音楽のことをつらつらと。主にアルバム、曲のレビュー

疾走と屈折で身体を揺らす ドミコ「hey,hey,my my?」

 

 

名前だけは知ってたが曲を聴いたのはこのアルバムから。最先端を追いきれない自分によくあるパターンだ…。このアルバムはなかなか好評らしい。

 

・冴え渡るサウンド、ファンキーに歌うボーカル

聴いてみた第一印象は、音が非常に良い。グルーヴが絶妙で、どんな曲調でも驚異的な安定感を示している。

ボーカルの歌い方はファンキーであり、気だるさに耳が持っていかれがちだが、高音の伸び、サウンドとの調和をよく考えている。ボーカル、サウンド共に表現力の高さが光る。

 

・揺れと焦らしに危うさ

2曲目「こんなのおかしくない?」。もはやプログレの領域に踏み込んでいるテンポの揺らし方が圧巻だ。3分強の曲中で場面が目まぐるしく変わる。危うさも感じさせるその動きにグイグイ引き寄せられる。

変化は激しいなかでもギターが同じリフを刻み続けていることで曲の主題を忘れさせていない。些細なところのようで、曲のメインテーマを整える重要なパーツである。

サビ手前で歌とサウンドが一体になって押し寄せ、跳躍を予感させる…かと思えば揺らしてくる。ちょっと変態である。

 

・ハイレベルなアルバムが作れている…!!

一曲のみ取り上げたが、このアルバムではファンキーさが光る「マカロニグラタン」、うって変わってアコースティックなサウンドで丁寧につくられた「怪獣たちは」、アルバム中で最もポップだが一筋縄ではいかない「くじらの巣」、粒揃いの曲たちが続く。

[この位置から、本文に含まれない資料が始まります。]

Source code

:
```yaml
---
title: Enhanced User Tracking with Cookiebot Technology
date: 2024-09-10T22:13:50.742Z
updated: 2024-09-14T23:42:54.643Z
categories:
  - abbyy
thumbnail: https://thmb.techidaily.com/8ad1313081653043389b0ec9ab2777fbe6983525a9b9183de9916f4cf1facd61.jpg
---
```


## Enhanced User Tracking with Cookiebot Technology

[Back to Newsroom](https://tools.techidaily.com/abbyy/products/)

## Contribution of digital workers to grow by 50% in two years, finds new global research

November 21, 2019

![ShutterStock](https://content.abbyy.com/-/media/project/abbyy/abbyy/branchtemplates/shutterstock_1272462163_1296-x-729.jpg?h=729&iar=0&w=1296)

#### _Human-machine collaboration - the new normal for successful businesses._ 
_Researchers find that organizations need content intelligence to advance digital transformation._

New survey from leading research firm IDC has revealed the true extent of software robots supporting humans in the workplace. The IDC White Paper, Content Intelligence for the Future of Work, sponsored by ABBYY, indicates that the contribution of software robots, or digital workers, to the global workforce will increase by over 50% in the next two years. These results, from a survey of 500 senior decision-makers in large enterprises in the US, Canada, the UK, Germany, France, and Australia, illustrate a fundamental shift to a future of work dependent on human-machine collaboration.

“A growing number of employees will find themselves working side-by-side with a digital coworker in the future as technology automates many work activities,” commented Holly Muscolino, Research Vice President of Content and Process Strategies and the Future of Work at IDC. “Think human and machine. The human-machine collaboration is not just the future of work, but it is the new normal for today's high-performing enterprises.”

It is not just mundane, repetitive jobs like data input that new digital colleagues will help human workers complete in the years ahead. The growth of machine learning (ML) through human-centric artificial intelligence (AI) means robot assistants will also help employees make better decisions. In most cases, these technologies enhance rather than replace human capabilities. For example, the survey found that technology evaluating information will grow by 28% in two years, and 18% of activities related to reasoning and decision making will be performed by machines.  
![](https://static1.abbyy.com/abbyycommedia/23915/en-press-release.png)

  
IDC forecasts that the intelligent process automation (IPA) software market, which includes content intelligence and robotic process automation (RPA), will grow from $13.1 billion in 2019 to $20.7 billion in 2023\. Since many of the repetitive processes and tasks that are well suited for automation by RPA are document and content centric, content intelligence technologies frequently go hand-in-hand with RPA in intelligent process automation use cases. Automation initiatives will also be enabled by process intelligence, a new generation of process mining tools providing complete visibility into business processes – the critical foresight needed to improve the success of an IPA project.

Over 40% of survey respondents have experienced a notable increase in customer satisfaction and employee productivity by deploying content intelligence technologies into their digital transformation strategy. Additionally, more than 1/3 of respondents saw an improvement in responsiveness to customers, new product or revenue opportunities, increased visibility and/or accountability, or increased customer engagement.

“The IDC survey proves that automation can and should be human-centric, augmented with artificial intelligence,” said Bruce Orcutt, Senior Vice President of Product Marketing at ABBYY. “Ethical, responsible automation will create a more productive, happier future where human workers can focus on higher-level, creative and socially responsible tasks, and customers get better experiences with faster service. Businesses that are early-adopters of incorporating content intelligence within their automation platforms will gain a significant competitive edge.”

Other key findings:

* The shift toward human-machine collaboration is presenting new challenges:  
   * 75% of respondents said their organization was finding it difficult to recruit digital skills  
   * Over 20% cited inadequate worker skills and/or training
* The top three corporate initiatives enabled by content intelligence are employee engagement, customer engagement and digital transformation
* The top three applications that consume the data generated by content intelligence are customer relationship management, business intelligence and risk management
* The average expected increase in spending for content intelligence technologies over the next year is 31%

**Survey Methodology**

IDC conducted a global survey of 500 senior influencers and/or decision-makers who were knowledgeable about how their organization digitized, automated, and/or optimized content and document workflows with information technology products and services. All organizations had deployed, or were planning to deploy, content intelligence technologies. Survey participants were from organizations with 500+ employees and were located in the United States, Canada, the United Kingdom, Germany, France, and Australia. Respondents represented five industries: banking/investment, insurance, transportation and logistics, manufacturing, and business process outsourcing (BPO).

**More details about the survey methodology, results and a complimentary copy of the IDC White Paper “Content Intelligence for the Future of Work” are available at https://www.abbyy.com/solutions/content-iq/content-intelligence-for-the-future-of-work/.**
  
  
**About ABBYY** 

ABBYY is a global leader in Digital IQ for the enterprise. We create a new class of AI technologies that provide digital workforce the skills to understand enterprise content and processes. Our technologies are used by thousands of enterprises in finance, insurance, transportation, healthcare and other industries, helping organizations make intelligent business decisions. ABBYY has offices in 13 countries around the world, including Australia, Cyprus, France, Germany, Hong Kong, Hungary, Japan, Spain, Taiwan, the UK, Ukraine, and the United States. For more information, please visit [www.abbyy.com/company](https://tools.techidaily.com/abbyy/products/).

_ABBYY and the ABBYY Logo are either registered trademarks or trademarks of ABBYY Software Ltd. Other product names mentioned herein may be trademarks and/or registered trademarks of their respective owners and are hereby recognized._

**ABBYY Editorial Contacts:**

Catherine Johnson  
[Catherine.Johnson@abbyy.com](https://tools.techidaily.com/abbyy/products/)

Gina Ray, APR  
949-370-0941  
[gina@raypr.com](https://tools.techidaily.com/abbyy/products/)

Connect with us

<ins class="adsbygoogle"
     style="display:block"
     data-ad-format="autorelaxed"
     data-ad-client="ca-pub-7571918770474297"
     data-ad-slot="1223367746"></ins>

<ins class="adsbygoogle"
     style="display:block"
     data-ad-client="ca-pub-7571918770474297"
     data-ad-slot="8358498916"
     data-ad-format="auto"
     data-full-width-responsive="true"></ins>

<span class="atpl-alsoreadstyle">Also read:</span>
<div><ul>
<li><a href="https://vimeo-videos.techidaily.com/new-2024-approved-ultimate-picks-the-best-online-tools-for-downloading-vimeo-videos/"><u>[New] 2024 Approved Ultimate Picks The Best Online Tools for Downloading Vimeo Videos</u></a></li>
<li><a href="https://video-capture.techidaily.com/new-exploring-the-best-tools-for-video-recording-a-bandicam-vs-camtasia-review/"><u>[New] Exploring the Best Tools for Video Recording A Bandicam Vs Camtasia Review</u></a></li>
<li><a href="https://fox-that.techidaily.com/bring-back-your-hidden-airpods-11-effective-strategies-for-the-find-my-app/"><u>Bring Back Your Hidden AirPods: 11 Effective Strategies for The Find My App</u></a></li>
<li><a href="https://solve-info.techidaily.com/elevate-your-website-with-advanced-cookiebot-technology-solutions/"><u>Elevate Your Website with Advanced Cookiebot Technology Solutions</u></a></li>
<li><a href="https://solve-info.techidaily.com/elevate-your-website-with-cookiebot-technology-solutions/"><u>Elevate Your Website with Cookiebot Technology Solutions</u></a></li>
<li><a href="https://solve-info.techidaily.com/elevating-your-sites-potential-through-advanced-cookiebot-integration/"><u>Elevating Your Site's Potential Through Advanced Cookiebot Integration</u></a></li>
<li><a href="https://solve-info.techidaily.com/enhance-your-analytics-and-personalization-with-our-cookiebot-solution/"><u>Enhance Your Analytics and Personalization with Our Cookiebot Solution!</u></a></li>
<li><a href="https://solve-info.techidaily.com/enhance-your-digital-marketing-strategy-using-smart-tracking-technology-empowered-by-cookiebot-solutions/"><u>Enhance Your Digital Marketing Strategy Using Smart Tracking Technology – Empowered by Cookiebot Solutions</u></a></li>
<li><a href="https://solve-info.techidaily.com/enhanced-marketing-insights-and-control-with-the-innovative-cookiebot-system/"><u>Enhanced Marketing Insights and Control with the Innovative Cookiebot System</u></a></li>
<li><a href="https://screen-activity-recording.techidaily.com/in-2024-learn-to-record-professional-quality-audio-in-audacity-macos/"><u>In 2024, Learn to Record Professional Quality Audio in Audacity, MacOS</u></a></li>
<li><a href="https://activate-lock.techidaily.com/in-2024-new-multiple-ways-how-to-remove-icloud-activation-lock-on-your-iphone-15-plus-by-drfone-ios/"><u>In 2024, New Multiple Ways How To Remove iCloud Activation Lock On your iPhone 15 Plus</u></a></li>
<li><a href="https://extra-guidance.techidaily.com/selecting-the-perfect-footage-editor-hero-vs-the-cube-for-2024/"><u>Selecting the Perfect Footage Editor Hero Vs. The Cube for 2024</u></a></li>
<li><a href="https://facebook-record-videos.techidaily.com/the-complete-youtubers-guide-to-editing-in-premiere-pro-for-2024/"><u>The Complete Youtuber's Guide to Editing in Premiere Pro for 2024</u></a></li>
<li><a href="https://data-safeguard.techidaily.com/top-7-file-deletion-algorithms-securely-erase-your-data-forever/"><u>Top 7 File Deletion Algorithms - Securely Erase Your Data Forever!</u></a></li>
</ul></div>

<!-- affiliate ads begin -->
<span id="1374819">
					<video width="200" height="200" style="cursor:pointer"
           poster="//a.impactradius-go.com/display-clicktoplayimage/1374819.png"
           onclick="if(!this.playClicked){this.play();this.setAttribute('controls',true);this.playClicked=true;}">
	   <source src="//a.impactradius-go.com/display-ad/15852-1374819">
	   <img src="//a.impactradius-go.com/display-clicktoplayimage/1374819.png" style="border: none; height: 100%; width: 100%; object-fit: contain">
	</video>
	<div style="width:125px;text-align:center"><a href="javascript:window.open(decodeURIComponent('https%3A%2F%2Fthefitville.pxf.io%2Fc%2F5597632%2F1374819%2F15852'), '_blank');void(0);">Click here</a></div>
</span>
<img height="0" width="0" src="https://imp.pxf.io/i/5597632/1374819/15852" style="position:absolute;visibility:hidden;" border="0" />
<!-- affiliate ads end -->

アルバムという形態をきちんと理解し、咀嚼していて、通して聴いたときのバランスが良い。昨今はアルバムというリリース単位が難しい局面だが、臆せず作り上げていることは非常に好印象である。

 

活躍が楽しみであること、ライブも気になる(音源聴いた限りではかなりすごそう)のは当然だが、もう次の新曲、新アルバムのリリースが楽しみだ。